Records for processing:
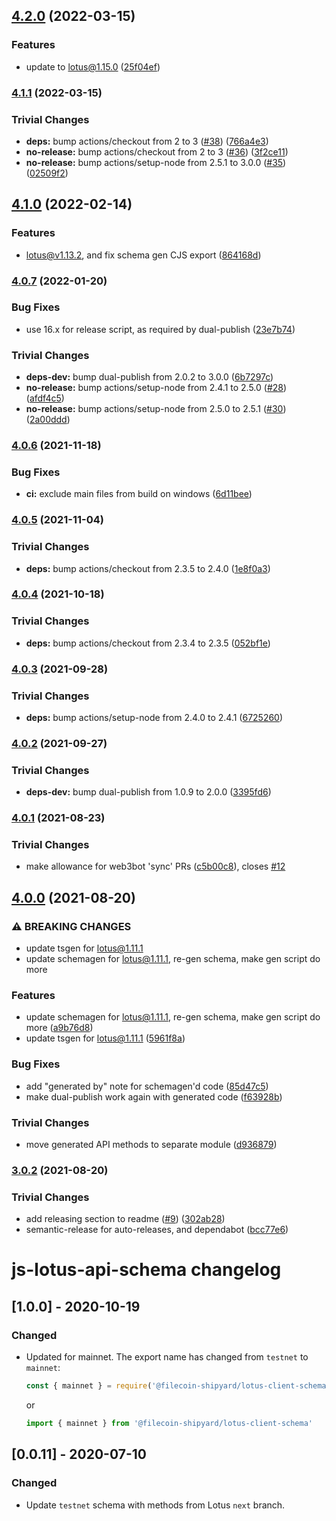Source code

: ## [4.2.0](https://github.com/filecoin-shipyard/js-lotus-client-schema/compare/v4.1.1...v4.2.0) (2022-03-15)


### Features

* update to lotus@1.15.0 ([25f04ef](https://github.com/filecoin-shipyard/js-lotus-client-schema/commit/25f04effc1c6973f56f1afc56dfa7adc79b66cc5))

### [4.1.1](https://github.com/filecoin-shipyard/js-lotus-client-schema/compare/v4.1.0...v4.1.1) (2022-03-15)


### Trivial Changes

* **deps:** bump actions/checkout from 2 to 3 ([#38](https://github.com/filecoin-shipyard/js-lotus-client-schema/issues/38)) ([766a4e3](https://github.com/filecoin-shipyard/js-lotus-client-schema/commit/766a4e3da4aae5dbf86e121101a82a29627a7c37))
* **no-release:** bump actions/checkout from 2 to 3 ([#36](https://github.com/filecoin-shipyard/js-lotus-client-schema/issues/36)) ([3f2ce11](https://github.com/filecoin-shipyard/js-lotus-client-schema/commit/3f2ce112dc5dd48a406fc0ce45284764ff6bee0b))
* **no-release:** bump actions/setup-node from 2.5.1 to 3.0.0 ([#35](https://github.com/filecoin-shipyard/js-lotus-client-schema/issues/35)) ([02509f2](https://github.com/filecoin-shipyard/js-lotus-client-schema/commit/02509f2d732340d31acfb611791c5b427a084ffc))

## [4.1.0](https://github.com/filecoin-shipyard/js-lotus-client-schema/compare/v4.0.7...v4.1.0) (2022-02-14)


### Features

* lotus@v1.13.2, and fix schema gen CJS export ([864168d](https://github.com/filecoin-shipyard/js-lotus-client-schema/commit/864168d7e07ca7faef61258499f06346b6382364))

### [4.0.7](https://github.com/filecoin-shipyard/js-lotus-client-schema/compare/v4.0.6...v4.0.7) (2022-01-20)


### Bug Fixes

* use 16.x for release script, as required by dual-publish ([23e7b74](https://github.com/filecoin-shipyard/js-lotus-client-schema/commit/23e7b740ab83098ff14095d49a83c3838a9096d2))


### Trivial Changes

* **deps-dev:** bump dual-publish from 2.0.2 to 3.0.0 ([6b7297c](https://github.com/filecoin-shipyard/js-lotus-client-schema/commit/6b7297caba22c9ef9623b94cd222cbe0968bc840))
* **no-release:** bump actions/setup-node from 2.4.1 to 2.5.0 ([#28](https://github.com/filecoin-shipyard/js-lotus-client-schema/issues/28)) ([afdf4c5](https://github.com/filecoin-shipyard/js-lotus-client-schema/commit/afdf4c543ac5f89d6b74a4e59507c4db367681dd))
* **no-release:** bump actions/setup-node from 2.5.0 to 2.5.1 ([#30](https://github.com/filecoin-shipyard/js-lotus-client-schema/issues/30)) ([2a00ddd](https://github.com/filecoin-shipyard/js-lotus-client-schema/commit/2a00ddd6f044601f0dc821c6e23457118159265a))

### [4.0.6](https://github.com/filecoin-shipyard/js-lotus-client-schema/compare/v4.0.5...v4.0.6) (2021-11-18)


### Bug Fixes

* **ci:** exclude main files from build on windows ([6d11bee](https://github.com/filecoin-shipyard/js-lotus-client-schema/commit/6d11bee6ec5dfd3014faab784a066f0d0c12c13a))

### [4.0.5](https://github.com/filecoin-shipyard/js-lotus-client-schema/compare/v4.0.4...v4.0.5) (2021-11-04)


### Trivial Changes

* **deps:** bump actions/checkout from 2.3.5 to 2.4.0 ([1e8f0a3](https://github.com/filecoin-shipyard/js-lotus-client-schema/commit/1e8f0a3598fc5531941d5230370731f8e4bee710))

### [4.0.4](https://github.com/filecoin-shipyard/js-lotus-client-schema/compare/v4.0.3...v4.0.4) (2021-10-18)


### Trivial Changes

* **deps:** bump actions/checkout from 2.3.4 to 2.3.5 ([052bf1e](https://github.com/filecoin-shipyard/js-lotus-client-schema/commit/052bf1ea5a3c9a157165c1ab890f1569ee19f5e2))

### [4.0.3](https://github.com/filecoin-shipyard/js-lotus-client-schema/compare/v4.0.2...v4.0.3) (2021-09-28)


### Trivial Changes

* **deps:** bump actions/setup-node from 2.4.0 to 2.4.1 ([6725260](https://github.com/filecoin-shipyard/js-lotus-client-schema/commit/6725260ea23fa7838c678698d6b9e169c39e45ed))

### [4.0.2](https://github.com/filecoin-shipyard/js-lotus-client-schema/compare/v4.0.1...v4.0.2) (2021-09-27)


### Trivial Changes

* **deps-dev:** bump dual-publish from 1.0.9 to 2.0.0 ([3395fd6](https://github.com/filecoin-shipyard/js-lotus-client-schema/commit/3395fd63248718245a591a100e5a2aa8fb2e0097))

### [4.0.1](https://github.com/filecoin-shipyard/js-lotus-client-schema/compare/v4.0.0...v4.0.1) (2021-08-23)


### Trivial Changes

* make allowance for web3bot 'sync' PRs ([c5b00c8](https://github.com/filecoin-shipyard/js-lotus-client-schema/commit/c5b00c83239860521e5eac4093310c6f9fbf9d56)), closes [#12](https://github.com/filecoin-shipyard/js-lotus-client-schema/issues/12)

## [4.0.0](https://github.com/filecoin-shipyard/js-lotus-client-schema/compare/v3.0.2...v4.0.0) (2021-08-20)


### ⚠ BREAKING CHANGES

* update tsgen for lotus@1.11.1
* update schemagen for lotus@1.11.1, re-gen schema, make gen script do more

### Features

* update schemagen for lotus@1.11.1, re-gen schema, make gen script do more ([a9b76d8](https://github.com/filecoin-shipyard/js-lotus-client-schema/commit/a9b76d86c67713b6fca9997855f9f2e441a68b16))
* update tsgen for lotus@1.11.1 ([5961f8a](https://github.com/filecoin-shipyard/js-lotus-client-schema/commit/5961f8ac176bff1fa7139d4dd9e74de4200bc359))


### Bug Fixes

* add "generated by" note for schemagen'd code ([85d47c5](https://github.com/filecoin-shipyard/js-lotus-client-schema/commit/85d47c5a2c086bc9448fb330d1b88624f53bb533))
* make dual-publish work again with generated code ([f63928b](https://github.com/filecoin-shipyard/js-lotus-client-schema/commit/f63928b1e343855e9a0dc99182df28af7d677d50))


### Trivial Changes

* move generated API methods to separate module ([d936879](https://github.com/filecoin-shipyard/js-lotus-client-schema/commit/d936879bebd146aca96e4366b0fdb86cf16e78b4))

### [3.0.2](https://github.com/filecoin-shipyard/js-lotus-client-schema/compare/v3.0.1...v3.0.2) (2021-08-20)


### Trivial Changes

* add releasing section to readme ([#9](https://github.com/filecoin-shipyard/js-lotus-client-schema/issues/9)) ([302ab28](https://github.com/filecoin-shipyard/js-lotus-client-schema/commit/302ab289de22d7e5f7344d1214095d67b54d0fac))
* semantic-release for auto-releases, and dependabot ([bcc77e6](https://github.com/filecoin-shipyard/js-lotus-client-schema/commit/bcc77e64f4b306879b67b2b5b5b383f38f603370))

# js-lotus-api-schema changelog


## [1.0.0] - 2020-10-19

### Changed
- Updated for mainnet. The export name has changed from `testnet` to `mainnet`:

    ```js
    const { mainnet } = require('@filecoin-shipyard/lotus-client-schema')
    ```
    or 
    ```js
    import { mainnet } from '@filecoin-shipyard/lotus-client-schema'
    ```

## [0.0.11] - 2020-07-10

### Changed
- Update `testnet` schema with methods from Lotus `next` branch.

Required action: Copy out every line of the material above that mentions the word "publish".

Answer space:
* use 16.x for release script, as required by dual-publish ([23e7b74](https://github.com/filecoin-shipyard/js-lotus-client-schema/commit/23e7b740ab83098ff14095d49a83c3838a9096d2))
* **deps-dev:** bump dual-publish from 2.0.2 to 3.0.0 ([6b7297c](https://github.com/filecoin-shipyard/js-lotus-client-schema/commit/6b7297caba22c9ef9623b94cd222cbe0968bc840))
* **deps-dev:** bump dual-publish from 1.0.9 to 2.0.0 ([3395fd6](https://github.com/filecoin-shipyard/js-lotus-client-schema/commit/3395fd63248718245a591a100e5a2aa8fb2e0097))
* make dual-publish work again with generated code ([f63928b](https://github.com/filecoin-shipyard/js-lotus-client-schema/commit/f63928b1e343855e9a0dc99182df28af7d677d50))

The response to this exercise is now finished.